Dalam realisasinya, pelayanan publik harus dapat diselenggarakan secara prima.
Pentingnya pelayanan prima didasari oleh beberapa alasan bahwa dengan pelayanan yang prima akan diperoleh kepuasan pelanggan yang berguna sebagai sarana untuk menghadapi kompetisi di masa yang akan datang, kepuasan pelanggan merupakan aset terpenting yang akan menjamin pertumbuhan dan perkembangan organisasi dan pada akhirnya akan membuat pelangga kembali (customer retention).
Untuk memberikan peningkatan dalam mewujudkan pelayanan prima terdapat statetgi-strategi yang berlandaskan UU Nomor 25 Tahun 2009 tentang Pelayanan Publik, diantaranya yakni menerapkan standar pelayanan dan maklumat pelayanan, melaksanakan survei kepuasan masyarakat minimal 1 tahun sekali, pengelolaan pengaduan masyarakat, menyediakan sarana dan prasaran pelayanan, pengembangan inovasi, replikasi best practice dan perbaikan berkelanjutan.

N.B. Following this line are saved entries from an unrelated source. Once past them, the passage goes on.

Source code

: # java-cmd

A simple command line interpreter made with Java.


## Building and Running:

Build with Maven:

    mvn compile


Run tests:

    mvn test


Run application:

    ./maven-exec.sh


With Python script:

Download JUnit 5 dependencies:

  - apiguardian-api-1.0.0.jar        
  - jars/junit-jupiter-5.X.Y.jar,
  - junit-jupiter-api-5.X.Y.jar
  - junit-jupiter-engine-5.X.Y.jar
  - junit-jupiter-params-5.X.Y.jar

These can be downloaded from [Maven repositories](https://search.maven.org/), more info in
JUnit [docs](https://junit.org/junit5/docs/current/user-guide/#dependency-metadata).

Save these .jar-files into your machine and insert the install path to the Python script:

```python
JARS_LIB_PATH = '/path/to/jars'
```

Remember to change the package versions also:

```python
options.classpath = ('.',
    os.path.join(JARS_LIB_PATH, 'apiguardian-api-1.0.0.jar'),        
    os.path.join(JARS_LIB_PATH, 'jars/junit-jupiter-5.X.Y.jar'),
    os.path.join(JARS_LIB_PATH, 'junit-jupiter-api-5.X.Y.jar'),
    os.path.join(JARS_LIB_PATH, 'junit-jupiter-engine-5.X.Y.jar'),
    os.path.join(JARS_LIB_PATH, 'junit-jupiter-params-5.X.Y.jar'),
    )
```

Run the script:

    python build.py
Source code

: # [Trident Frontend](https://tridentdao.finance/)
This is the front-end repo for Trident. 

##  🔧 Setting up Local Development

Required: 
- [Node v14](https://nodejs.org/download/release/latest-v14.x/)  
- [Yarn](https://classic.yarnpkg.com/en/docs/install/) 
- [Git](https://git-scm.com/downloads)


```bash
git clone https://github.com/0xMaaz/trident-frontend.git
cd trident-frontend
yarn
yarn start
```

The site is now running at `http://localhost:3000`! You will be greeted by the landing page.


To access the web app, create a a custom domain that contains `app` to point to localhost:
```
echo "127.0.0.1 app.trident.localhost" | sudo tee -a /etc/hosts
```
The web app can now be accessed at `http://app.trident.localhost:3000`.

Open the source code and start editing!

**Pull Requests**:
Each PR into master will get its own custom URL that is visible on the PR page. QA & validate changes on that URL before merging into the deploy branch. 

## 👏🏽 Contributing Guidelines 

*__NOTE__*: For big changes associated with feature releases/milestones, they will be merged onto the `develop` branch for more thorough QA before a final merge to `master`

Adapun prinsip dalam pelayanan publik yang juga harus diperhatikan, yakni partisipatif, transparan, responsif, tidak diskriminatif, mudah dan murah, efektif dan efisien, aksesibel, akuntabel, dan berkeadilan.
Berdasarkan Surat Edaran (SE) Menteri PAN-RB Nomor 20 Tahun 2021 tentang Implementasi Core Values dan Employer Branding Aparatur Sipil Negara, disebutkan bahwa Pemerintah telah meluncurkan Core Values (Nilai-Nilai Dasar) ASN BerAKHLAK dan Employer Branding (Bangga Melayani Bangsa).
Core values Berorientasi Pelayanan memiliki makna bahwa ASN sebagai pelayan publik harus berkomitmen untuk memberikan pelayanan prima demi kepuasan masyarakat sebagaimana konsep pelayanan publik yang diberlakukan sesuai peraturan perundang- undangan.
Secara lebih operasional, Berorientasi Pelayanan dapat dijabarkan dengan beberapa kriteria, yakni ASN harus memiliki kode etik (code of ethics), ASN harus mematuhi kode perilaku (code of conducts), dan ASN harus menerapkan budaya pelayanan
dan melayani sebagai suatu kebanggaan. Adapun beberapa bentuk perilaku dari nilai Berorientasi Pelayanan diantaranya yakni memahami dan memenuhi kebutuhan masyarakat ; ramah, cekatan, solutif, dan dapat diandalkan ; melakukan perbaikan tiada henti
2. Akuntabel
Akuntabilitas adalah kewajiban untuk bertanggung jawab kepada seseorang/organisasi yang memberikan amanat. Dalam konteks ASN, akuntabilitas adalah kewajiban untuk mempertanggungjawabkan segala tindak dan tanduknya sebagai pelayan publik kepada atasan, lembaga pembina, dan lebih luasnya kepada publik.
Core values Akuntabilitas dapat dijabarkan ke dalam beberapa perilaku diantaranya yakni, kemampuan melaksanakan tugas dengan jujur, bertanggung jawab, cermat, disiplin, dan berintegritas tinggi ; kemampuan menggunakan kekayaan dan barang milik negara secara bertanggung jawa, efektif, dan efisien ; dan kemampuan menggunakan kewenangan jabatannya dengan berintegritas tinggi.
Aspek-Aspek akuntabilitas meliputi akuntabilitas adalah sebuah hubungan (accountability is relationship), akuntabilitas berorientasi pada hasil (accountability is result-oriented), akuntabilitas membutuhkan adanya laporan (accountability requires reporting), akuntabilitas memerlukan konsekuensi (accountability is meaningless without consequences), dan akuntabilitas memperbaiki kinerja (accountability improves performance).
3. Kompeten
Kompetensi merupakan perpaduan aspek pengetahuan, keterampilan, dan sikap yang terindikasikan dalam kemampuan dan perilaku seseorang sesuai tuntutan pekerjaan.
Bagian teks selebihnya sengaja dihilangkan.